#### Try it:
Set all the entries down again, unaltered.

(Data for processing)

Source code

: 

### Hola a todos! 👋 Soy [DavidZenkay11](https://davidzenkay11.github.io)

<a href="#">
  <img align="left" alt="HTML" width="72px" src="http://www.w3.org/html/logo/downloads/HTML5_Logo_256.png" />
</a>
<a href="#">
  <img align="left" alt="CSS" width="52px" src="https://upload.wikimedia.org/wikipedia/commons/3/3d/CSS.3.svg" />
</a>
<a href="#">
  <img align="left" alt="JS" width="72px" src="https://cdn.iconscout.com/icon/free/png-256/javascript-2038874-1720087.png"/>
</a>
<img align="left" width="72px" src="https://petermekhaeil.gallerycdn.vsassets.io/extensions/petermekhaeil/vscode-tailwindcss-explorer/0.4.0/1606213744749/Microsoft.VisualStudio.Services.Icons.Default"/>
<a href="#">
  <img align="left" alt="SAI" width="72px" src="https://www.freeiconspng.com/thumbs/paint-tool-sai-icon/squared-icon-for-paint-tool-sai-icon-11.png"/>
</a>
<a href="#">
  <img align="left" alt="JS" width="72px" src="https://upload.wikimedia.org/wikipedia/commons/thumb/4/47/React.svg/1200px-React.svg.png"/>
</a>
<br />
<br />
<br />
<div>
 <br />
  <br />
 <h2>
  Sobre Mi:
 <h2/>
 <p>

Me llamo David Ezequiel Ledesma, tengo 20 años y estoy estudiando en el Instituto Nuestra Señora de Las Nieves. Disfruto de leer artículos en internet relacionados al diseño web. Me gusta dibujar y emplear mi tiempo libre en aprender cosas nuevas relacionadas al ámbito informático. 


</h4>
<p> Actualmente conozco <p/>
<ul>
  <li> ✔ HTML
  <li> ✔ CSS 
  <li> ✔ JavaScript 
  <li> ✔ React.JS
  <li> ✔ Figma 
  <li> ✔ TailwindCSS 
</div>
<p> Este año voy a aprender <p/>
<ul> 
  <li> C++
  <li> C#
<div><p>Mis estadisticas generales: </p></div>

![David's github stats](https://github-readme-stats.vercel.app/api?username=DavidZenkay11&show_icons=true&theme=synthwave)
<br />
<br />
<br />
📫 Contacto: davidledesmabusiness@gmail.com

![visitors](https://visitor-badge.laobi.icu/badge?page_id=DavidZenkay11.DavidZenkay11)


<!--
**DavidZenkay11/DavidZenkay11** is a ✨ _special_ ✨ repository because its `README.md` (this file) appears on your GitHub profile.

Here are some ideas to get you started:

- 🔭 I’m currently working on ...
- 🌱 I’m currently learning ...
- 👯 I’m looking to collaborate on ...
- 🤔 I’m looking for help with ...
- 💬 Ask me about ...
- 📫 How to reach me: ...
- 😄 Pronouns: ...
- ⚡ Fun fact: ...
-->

(End Data for processing)

#### Response box:
Source code

: 

### Hola a todos! 👋 Soy [DavidZenkay11](https://davidzenkay11.github.io)

<a href="#">
  <img align="left" alt="HTML" width="72px" src="http://www.w3.org/html/logo/downloads/HTML5_Logo_256.png" />
</a>
<a href="#">
  <img align="left" alt="CSS" width="52px" src="https://upload.wikimedia.org/wikipedia/commons/3/3d/CSS.3.svg" />
</a>
<a href="#">
  <img align="left" alt="JS" width="72px" src="https://cdn.iconscout.com/icon/free/png-256/javascript-2038874-1720087.png"/>
</a>
<img align="left" width="72px" src="https://petermekhaeil.gallerycdn.vsassets.io/extensions/petermekhaeil/vscode-tailwindcss-explorer/0.4.0/1606213744749/Microsoft.VisualStudio.Services.Icons.Default"/>
<a href="#">
  <img align="left" alt="SAI" width="72px" src="https://www.freeiconspng.com/thumbs/paint-tool-sai-icon/squared-icon-for-paint-tool-sai-icon-11.png"/>
</a>
<a href="#">
  <img align="left" alt="JS" width="72px" src="https://upload.wikimedia.org/wikipedia/commons/thumb/4/47/React.svg/1200px-React.svg.png"/>
</a>
<br />
<br />
<br />
<div>
 <br />
  <br />
 <h2>
  Sobre Mi:
 <h2/>
 <p>

Me llamo David Ezequiel Ledesma, tengo 20 años y estoy estudiando en el Instituto Nuestra Señora de Las Nieves. Disfruto de leer artículos en internet relacionados al diseño web. Me gusta dibujar y emplear mi tiempo libre en aprender cosas nuevas relacionadas al ámbito informático. 


</h4>
<p> Actualmente conozco <p/>
<ul>
  <li> ✔ HTML
  <li> ✔ CSS 
  <li> ✔ JavaScript 
  <li> ✔ React.JS
  <li> ✔ Figma 
  <li> ✔ TailwindCSS 
</div>
<p> Este año voy a aprender <p/>
<ul> 
  <li> C++
  <li> C#
<div><p>Mis estadisticas generales: </p></div>

![David's github stats](https://github-readme-stats.vercel.app/api?username=DavidZenkay11&show_icons=true&theme=synthwave)
<br />
<br />
<br />
📫 Contacto: davidledesmabusiness@gmail.com

![visitors](https://visitor-badge.laobi.icu/badge?page_id=DavidZenkay11.DavidZenkay11)


<!--
**DavidZenkay11/DavidZenkay11** is a ✨ _special_ ✨ repository because its `README.md` (this file) appears on your GitHub profile.

Here are some ideas to get you started:

- 🔭 I’m currently working on ...
- 🌱 I’m currently learning ...
- 👯 I’m looking to collaborate on ...
- 🤔 I’m looking for help with ...
- 💬 Ask me about ...
- 📫 How to reach me: ...
- 😄 Pronouns: ...
- ⚡ Fun fact: ...
-->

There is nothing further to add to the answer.